◆ Exercise: The required output is the whole listing below, unchanged.

**** Given data

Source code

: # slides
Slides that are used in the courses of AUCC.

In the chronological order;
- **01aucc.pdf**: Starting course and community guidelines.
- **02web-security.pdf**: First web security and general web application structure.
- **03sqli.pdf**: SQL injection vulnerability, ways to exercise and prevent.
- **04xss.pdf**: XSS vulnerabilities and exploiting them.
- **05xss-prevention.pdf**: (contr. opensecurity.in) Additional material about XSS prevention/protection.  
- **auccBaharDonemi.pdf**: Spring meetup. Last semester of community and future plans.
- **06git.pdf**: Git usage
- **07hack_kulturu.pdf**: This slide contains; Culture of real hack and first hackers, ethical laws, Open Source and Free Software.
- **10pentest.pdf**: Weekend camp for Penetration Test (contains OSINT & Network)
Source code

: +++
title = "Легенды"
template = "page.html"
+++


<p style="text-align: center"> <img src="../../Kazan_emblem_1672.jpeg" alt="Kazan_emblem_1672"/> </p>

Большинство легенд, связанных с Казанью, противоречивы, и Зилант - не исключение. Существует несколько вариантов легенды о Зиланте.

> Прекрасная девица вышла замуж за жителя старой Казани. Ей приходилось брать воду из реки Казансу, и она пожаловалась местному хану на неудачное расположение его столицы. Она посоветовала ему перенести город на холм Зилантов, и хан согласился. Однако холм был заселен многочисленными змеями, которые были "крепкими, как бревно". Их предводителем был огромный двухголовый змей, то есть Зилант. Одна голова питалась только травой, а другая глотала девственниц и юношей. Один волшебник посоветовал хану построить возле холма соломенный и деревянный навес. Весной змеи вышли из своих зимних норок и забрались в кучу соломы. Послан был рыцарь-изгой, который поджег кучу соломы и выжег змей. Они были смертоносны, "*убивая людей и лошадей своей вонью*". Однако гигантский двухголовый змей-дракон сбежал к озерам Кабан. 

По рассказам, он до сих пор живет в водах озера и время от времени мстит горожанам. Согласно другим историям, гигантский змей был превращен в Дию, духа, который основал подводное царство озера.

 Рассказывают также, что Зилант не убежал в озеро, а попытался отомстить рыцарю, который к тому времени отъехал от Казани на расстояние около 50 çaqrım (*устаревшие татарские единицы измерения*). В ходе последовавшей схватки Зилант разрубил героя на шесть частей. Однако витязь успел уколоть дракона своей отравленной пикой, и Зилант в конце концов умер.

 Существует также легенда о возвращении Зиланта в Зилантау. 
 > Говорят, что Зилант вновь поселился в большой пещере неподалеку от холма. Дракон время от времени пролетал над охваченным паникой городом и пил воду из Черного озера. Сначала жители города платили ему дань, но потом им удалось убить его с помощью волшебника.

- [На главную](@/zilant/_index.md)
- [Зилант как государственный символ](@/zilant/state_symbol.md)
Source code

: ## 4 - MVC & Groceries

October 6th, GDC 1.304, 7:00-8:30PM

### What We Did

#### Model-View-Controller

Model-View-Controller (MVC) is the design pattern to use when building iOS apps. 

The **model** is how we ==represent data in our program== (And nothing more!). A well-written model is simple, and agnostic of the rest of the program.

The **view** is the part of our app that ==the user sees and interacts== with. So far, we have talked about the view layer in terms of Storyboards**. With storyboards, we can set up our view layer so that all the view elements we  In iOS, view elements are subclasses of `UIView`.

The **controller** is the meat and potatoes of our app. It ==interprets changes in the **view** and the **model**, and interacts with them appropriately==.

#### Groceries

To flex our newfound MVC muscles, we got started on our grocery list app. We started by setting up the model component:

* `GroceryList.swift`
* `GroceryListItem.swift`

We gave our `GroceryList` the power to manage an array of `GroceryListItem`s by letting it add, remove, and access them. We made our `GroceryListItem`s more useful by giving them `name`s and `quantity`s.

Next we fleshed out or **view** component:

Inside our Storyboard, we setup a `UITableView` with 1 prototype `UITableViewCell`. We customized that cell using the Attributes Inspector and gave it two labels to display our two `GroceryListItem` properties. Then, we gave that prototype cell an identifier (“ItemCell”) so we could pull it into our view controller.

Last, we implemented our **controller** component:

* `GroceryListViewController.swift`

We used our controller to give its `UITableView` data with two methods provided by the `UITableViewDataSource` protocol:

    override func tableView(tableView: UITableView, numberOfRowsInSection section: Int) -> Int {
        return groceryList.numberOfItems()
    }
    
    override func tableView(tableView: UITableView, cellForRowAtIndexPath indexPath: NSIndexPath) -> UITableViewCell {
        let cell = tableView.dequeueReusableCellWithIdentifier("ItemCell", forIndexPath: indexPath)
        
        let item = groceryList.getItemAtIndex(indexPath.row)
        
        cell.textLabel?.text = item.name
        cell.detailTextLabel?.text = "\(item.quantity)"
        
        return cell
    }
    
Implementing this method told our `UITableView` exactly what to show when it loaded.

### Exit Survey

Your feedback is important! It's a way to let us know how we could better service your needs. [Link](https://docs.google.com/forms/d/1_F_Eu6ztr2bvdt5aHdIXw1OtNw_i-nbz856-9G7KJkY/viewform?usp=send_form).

********

◆ Solution:
Source code

: # slides
Slides that are used in the courses of AUCC.

In the chronological order;
- **01aucc.pdf**: Starting course and community guidelines.
- **02web-security.pdf**: First web security and general web application structure.
- **03sqli.pdf**: SQL injection vulnerability, ways to exercise and prevent.
- **04xss.pdf**: XSS vulnerabilities and exploiting them.
- **05xss-prevention.pdf**: (contr. opensecurity.in) Additional material about XSS prevention/protection.  
- **auccBaharDonemi.pdf**: Spring meetup. Last semester of community and future plans.
- **06git.pdf**: Git usage
- **07hack_kulturu.pdf**: This slide contains; Culture of real hack and first hackers, ethical laws, Open Source and Free Software.
- **10pentest.pdf**: Weekend camp for Penetration Test (contains OSINT & Network)
Source code

: +++
title = "Легенды"
template = "page.html"
+++


<p style="text-align: center"> <img src="../../Kazan_emblem_1672.jpeg" alt="Kazan_emblem_1672"/> </p>

Большинство легенд, связанных с Казанью, противоречивы, и Зилант - не исключение. Существует несколько вариантов легенды о Зиланте.

> Прекрасная девица вышла замуж за жителя старой Казани. Ей приходилось брать воду из реки Казансу, и она пожаловалась местному хану на неудачное расположение его столицы. Она посоветовала ему перенести город на холм Зилантов, и хан согласился. Однако холм был заселен многочисленными змеями, которые были "крепкими, как бревно". Их предводителем был огромный двухголовый змей, то есть Зилант. Одна голова питалась только травой, а другая глотала девственниц и юношей. Один волшебник посоветовал хану построить возле холма соломенный и деревянный навес. Весной змеи вышли из своих зимних норок и забрались в кучу соломы. Послан был рыцарь-изгой, который поджег кучу соломы и выжег змей. Они были смертоносны, "*убивая людей и лошадей своей вонью*". Однако гигантский двухголовый змей-дракон сбежал к озерам Кабан. 

По рассказам, он до сих пор живет в водах озера и время от времени мстит горожанам. Согласно другим историям, гигантский змей был превращен в Дию, духа, который основал подводное царство озера.

 Рассказывают также, что Зилант не убежал в озеро, а попытался отомстить рыцарю, который к тому времени отъехал от Казани на расстояние около 50 çaqrım (*устаревшие татарские единицы измерения*). В ходе последовавшей схватки Зилант разрубил героя на шесть частей. Однако витязь успел уколоть дракона своей отравленной пикой, и Зилант в конце концов умер.

 Существует также легенда о возвращении Зиланта в Зилантау. 
 > Говорят, что Зилант вновь поселился в большой пещере неподалеку от холма. Дракон время от времени пролетал над охваченным паникой городом и пил воду из Черного озера. Сначала жители города платили ему дань, но потом им удалось убить его с помощью волшебника.

- [На главную](@/zilant/_index.md)
- [Зилант как государственный символ](@/zilant/state_symbol.md)
Source code

: ## 4 - MVC & Groceries

October 6th, GDC 1.304, 7:00-8:30PM

### What We Did

#### Model-View-Controller

Model-View-Controller (MVC) is the design pattern to use when building iOS apps. 

The **model** is how we ==represent data in our program== (And nothing more!). A well-written model is simple, and agnostic of the rest of the program.

The **view** is the part of our app that ==the user sees and interacts== with. So far, we have talked about the view layer in terms of Storyboards**. With storyboards, we can set up our view layer so that all the view elements we  In iOS, view elements are subclasses of `UIView`.

The **controller** is the meat and potatoes of our app. It ==interprets changes in the **view** and the **model**, and interacts with them appropriately==.

#### Groceries

To flex our newfound MVC muscles, we got started on our grocery list app. We started by setting up the model component:

* `GroceryList.swift`
* `GroceryListItem.swift`

We gave our `GroceryList` the power to manage an array of `GroceryListItem`s by letting it add, remove, and access them. We made our `GroceryListItem`s more useful by giving them `name`s and `quantity`s.

Next we fleshed out or **view** component:

Inside our Storyboard, we setup a `UITableView` with 1 prototype `UITableViewCell`. We customized that cell using the Attributes Inspector and gave it two labels to display our two `GroceryListItem` properties. Then, we gave that prototype cell an identifier (“ItemCell”) so we could pull it into our view controller.

Last, we implemented our **controller** component:

* `GroceryListViewController.swift`

We used our controller to give its `UITableView` data with two methods provided by the `UITableViewDataSource` protocol:

    override func tableView(tableView: UITableView, numberOfRowsInSection section: Int) -> Int {
        return groceryList.numberOfItems()
    }
    
    override func tableView(tableView: UITableView, cellForRowAtIndexPath indexPath: NSIndexPath) -> UITableViewCell {
        let cell = tableView.dequeueReusableCellWithIdentifier("ItemCell", forIndexPath: indexPath)
        
        let item = groceryList.getItemAtIndex(indexPath.row)
        
        cell.textLabel?.text = item.name
        cell.detailTextLabel?.text = "\(item.quantity)"
        
        return cell
    }
    
Implementing this method told our `UITableView` exactly what to show when it loaded.

### Exit Survey

Your feedback is important! It's a way to let us know how we could better service your needs. [Link](https://docs.google.com/forms/d/1_F_Eu6ztr2bvdt5aHdIXw1OtNw_i-nbz856-9G7KJkY/viewform?usp=send_form).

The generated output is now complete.